A pergunta que faço agora é: como o sujeito se posiciona diante dessa escrita que procura “(destrinchar o mapa celeste / com cálculos e equações / até o nada absoluto.)” ? O sujeito adentra essa atmosfera subterrânea e obscura das imagens e se autodeclara: “sou espectro de mim.”; “sou alimária de mim”; “ sou descosturado de mim”. Este sujeito aproxima-se da linguagem obcecado pelo exotismo e pela abstração das imagens, recuperando um universo poético necessário para a tessitura de seu embate com a poesia. Eis a saga a que nos referíamos; uma saga que se resolve em Fera Bifronte pelo viés da imagem de uma ossatura lingüística e de uma semântica rochosa, hermética e autofágica.
       

O desenho poético que se instaura na obra, portanto, elege um discurso que se pauta por uma erótica da dicção, cujos meandros, ou labirintos das imagens por rotas prescritas pela sintaxe fraturada, organizam a persona deste ser que persegue e é perseguido pelo objeto de sua obsessão amorosa, o qual contempla na sua forma os traços. É pela dicção do poema que a poesia performatiza essa erótica da forma que se busca como amante. A imagem da fera de duas caras, como bem relembra o poeta E. M. de Melo e Castro, no posfácio ao livro, traz na sua natureza o mito de Janus, o deus romano que simboliza a dialética das idéias. Esse ser bifrontal anima a poesia (se não for ela mesma) que entorna no poeta a dialética do ser poeta, o que lhe confere o status de amaldiçoado, pois vive o plano da busca por deslindar a escrita como representação da rarefação dos sentidos. Rarefação da semântica das palavras, eu diria.
       

Isso em parte contempla a desmesurada dimensão das imagens que vão construindo uma semântica rara na obra, que parte de um preciosismo vocabular cujo hermetismo envolve de mistério essa busca que se transforma em fuga manifesta ao final do livro. São as dimensões de espaço e tempo que se aninham na dicção do poeta, no poema “Muro”, por exemplo: “Aqui começa / o lento processo / da supuração. // Até consumir todo o olhar, / e desfazer a pele / obsoleta. // Até a desaparição do mar,/ apenas um eco / guardado / no relógio.// Esse “lento processo” de supurar, de consumir e ceifar, que vai aparecendo no poema, envolve um tempo responsável pelo fazer desse olhar do poeta, cuja dimensão espacial vai se constituindo aos poucos por via de elementos inusitados: “figuras retorcidas, no muro, / sombras de árvores- / anãs.// Um espaço que tem no grotesco de sua expressão imagética o tom de um universo em caos, miríade de “antigas amputações”. Um espaço feito de resíduos, de tempos, de fragmentos de corpos que amputam o sentido: “Porque nada mais faz sentido, / disse com a língua, / os mamilos, / os genitais.// Os primeiros versos do poema Muro trazem para nós a estranheza desse universo: “Uma voz cega, trevos roxos e essa aspereza ceifando,/ ceifando.” É desse “muro” construído pelo poeta, ponte que obstrui e oblitera seu caminho, que surge uma: “Folha / amarela / de um álbum vegetal - / dali a fera salta, / está saltando; / dali a fera canta, / está cantando.” Seu cantar não transfere mais sentido, mas, dialeticamente, irrompe para uma outra ação que promete mudança de rota: “Então, alguma coisa / mudou isso / - folha de relva / cai no asfalto, / um cão late / para sua sombra -.” O leitor atento a esse acontecimento/promessa de mudança de rota encontra-se com a série “Enigmas”.

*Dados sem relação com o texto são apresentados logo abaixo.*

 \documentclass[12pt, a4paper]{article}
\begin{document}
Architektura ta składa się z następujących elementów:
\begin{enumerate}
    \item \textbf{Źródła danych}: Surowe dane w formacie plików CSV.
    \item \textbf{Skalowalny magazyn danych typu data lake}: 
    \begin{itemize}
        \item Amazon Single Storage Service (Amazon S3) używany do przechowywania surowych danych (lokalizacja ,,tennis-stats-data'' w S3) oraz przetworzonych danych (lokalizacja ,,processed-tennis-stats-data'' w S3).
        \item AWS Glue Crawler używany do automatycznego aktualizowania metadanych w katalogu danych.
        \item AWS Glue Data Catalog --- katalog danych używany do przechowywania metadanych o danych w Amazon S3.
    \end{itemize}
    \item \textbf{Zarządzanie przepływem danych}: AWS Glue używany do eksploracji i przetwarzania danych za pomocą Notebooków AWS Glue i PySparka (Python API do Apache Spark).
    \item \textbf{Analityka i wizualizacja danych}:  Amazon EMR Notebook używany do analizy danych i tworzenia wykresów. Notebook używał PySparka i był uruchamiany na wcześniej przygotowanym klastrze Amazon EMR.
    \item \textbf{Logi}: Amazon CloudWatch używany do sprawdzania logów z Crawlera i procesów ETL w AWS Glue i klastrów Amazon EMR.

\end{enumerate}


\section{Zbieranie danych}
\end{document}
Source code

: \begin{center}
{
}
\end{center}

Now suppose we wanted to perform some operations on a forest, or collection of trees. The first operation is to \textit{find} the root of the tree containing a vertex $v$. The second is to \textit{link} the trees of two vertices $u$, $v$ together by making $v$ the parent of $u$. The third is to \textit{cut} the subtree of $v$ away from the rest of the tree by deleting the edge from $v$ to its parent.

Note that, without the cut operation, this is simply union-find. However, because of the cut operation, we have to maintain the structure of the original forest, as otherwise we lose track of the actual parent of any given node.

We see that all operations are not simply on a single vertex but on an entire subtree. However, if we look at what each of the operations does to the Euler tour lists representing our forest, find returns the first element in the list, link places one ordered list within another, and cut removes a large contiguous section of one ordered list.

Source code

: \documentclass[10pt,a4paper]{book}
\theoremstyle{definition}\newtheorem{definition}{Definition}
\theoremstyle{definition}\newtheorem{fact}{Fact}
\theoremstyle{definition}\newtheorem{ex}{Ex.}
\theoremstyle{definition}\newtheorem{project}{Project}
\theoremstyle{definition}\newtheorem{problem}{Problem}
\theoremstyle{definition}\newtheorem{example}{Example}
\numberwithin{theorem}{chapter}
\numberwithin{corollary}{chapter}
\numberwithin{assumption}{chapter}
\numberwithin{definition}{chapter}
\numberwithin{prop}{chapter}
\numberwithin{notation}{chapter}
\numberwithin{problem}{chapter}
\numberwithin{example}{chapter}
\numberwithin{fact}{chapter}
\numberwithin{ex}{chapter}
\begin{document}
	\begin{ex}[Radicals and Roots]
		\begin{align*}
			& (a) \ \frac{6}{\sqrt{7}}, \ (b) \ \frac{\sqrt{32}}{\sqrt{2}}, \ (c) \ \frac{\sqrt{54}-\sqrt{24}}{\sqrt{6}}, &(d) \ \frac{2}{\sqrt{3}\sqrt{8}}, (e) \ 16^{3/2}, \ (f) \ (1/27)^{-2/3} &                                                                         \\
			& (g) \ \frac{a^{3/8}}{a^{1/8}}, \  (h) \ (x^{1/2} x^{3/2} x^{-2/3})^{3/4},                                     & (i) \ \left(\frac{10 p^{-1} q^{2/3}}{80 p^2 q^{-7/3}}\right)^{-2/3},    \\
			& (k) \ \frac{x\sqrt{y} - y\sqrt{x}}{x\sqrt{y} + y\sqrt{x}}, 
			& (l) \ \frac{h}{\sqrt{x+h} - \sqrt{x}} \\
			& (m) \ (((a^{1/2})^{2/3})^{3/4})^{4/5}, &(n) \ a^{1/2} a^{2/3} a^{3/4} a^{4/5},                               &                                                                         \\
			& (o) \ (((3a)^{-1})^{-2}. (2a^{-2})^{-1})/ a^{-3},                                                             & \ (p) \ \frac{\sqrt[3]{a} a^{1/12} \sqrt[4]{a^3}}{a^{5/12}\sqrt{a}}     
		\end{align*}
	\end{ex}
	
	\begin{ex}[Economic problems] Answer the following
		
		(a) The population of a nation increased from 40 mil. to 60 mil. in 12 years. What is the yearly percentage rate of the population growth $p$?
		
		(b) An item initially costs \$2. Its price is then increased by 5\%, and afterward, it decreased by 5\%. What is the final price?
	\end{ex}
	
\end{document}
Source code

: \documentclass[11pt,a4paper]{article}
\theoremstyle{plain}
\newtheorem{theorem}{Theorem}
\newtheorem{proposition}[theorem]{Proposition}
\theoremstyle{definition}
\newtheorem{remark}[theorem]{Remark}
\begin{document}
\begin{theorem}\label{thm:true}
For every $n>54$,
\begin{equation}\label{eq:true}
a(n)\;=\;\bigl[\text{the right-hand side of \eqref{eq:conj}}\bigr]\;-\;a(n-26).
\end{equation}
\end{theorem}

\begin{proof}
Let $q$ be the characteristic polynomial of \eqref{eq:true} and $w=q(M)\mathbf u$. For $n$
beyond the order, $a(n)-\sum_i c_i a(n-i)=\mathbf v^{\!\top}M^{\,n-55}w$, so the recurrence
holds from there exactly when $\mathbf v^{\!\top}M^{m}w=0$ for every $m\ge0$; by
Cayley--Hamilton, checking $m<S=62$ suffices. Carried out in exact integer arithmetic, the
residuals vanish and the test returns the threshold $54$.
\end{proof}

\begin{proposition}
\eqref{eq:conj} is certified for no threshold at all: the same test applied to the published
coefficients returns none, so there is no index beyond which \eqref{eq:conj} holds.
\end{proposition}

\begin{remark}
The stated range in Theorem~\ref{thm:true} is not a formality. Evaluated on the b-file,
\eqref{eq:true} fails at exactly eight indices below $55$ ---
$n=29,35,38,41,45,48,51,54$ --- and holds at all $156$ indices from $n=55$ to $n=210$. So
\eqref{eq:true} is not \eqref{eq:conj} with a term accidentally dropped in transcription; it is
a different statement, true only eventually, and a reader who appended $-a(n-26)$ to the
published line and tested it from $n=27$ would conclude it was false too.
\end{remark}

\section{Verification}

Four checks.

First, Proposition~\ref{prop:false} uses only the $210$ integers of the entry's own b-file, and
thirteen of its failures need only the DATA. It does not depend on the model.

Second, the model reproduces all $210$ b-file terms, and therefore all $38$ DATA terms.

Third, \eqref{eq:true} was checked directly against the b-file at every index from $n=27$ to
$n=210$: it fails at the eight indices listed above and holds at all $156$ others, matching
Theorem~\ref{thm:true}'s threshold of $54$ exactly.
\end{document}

O poema “Enigma (I)” traz o silêncio figurativizado por um labirinto imagético onde sol, minério ou casulo, imagens que remetem à vida são negadas pela presença do silêncio, espaço que metafisicamente constrói no poema uma abertura em espelho para uma propagação de imagens possíveis que nascem do “occipital do neblí” (osso que aloja o órgão da visão do falcão), imagem que se sobrepõe ao que seria óbvio, “a metáfora / de uma estrela.”, desinventando-a. Esse processo especular propaga uma outra metáfora: desinventar metáforas é criar outras, pois ao negar a invenção da metáfora “de uma estrela”, cria-se uma janela para o objeto expandir-se em outras.
       

Na série “Enigma”, o poema/poeta se busca na escrita, questionando a voz que escreve nele a “desmesurada escrita de ninguém” (Enigma III). A transformação na fome é o mote, aliás, de todo o livro, cuja poesia se busca nas imagens oníricas, singulares, enigmáticas, que se manifestam em estruturas sintagmáticas que, “abolindo delicadezas” (Enigma II), reinventa um tempo multiplicando o mistério da realidade pelas forças de um prisma, que é o próprio poema concebido como uma dessimetria óssea ou como uma “paisagem de linhas / retorcidas” que é absorvida pela “autofágica garganta” do poema.
       

Assim são os versos da série “Prisma”. Cinco prismas-poemas expandem os versos num processo de permutação de palavras, criando imagens outras, relativizando um dizer as coisas, assumindo literalmente que: “tudo é um jogo / de ossos / como saltar / à corda, / piscar / os olhos, / remoer / a canção. / tudo é cinema / mental.” (“Prisma II”). Em “Prisma I”, a série dos versos dizem que “toda palavra / é um labirinto / (retrocita / corvo lunar), / (subreptício réptil / foge / entre folhas).” Em “Prisma III”, retoma-se a sequência num deslocamento sintagmático: “tudo / é cinema / mental, / praias / e palavras, / pilhas de ossos / odres. / alguma porta / ou nenhuma, / esta / ou aquela, esse caminho, / qual caminho?”. Pergunta que ecoa em “Prisma IV”, como “este caminho, / nenhum caminho / (tudo) / (é labirinto), / entre piçarras / e rudimentos / de papoulas, /”; e que termina em “Prisma V” num ritmo que acentua na aceleração dos versos curtos e na alternância tônica das vogais fechadas em /e/ e /a/ e em /u/ e /i/, formando rimas que soam a contundência do discurso, que afirma que “tudo / o que escrevo / tudo / o que escavo / tudo / o que escuto / tudo / o que escarro / tudo o que esqueço / me deslinda, / desatina, / desafina, / desarvora, / desenflora, / entre amarelos / e lanugens, / entre larvais / e mentais, / entre o que / pensa / e o que / sente, / entre o que / mente / e o que / muda, / entre o que / canta / e o que / encanta, / entre / mundo / e nada.”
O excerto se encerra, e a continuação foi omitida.